Ne faites pas de Molenbeek un “non-lieu” culturel


Johan Leman, 9 septembre 2025

Un “non-lieu” est un endroit où l’on organise les choses comme on le fait un peu partout. Par exemple : vous organisez quelque chose à Bruxelles, à un endroit donné, d’une manière telle qu’en réalité cela pourrait tout aussi bien se dérouler à Molenbeek, Schaerbeek ou Anderlecht, et où les visiteurs se retrouvent face à quelque chose qui pourrait avoir lieu n’importe où.

Quiconque connaît suffisamment Molenbeek sait que cette commune possède aujourd’hui un potentiel qui dépasse largement celui d’un “non-lieu”. Il y a un passé exceptionnel et il existe un énorme potentiel social et culturel, mais il est clairement sous-développé et trop rarement porté à un niveau qui dépasse la simple localité.

Ce potentiel est pourtant à portée de main et se trouve précisément dans ces quartiers de Molenbeek, le long du canal, perçus aujourd’hui comme les plus problématiques. La tragédie de Molenbeek est que ce potentiel, soit on ne le voit pas, soit on ne le développe pas. En réalité, cela renvoie à trois phases historiques, assez uniques pour la Belgique, mais pas au niveau européen ou mondial :

  • la grande industrialisation (le petit Manchester entre 1830 et 1914),
  • l’entre-deux-guerres (1918-1940) avec ses architectes fort intéressants,
  • puis la multiculturalisation progressive.

Les traces à développer de ces trois périodes sont à portée de main.

Socialement et culturellement, deux scénarios sont possibles :

Premier scénario : on méconnaît largement ce qui existe et l’on importe la Culture avec un grand C de l’extérieur, en essayant de préparer la population à la recevoir et en activant les sous-cultures existantes à leur niveau populaire.
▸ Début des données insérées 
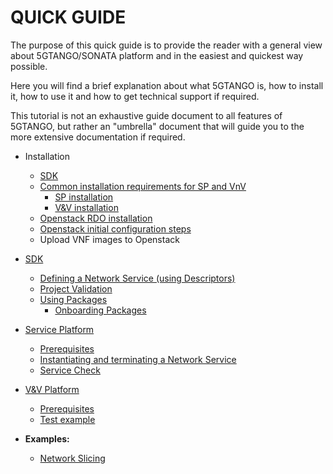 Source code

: # QUICK GUIDE

The purpose of this quick guide is to provide the reader with a general view about 5GTANGO/SONATA platform and in the easiest and quickest way possible.

Here you will find a brief explanation about what 5GTANGO is, how to install it, how to use it and how to get technical support if required.

This tutorial is not an exhaustive guide document to all features of 5GTANGO, but rather an "umbrella" document that will guide you to the more extensive documentation if required.

* Installation
  * [SDK](/sdk-installation)
  * [Common installation requirements for SP and VnV](/common-installation)
    * [SP installation](/sp-installation)
    * [V&V installation](/vnv-installation)
  * [Openstack RDO installation](/rdo-istall)
  * [Openstack initial configuration steps](/openstack-basic-starting-guide.md)
  * Upload VNF images to Openstack
  
* [SDK](/sdk)
  * [Defining a Network Service (using Descriptors)](/sdk#descriptors-creation)
  * [Project Validation](/sdk#validation)
  * [Using Packages](/sdk#package-creation)
     * [Onboarding Packages](/sdk#package-on-boarding)
  
* [Service Platform](/sp)
  * [Prerequisites](/sp#prerequisites)
  * [Instantiating and terminating a Network Service](/sp#instantiating-and-terminating-a-network-service)
  * [Service Check](/sp#service-check)

* [V&V Platform](/vnv.md)
  * [Prerequisites](/vnv.md#prerequisites)
  * [Test example](/vnv.md#test)

* **Examples:**
  * [Network Slicing](/slicing)
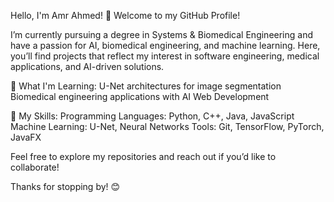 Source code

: Hello, I'm Amr Ahmed! 👋
Welcome to my GitHub Profile!

I’m currently pursuing a degree in Systems & Biomedical Engineering and have a passion for AI, biomedical engineering, and machine learning. Here, you’ll find projects that reflect my interest in software engineering, medical applications, and AI-driven solutions.

🌱 What I'm Learning:
U-Net architectures for image segmentation
Biomedical engineering applications with AI
Web Development

🚀 My Skills:
Programming Languages: Python, C++, Java, JavaScript
Machine Learning: U-Net, Neural Networks
Tools: Git, TensorFlow, PyTorch, JavaFX

Feel free to explore my repositories and reach out if you’d like to collaborate!

Thanks for stopping by! 😊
Deuxième scénario : on essaie d’élever les sous-cultures populaires existantes à un niveau supérieur et de développer le lien avec la richesse du passé disparu mais encore latent.

Le premier scénario a l’avantage d’être rapidement applicable, mais il ne connaîtra qu’un succès superficiel et sera vite rejeté. Le deuxième scénario exige du temps, un travail intensif, une solidarité poussée entre associations prêtes à s’engager localement, bien entendu aussi une aide et un apport de l’extérieur, mais il conduira à des résultats durables.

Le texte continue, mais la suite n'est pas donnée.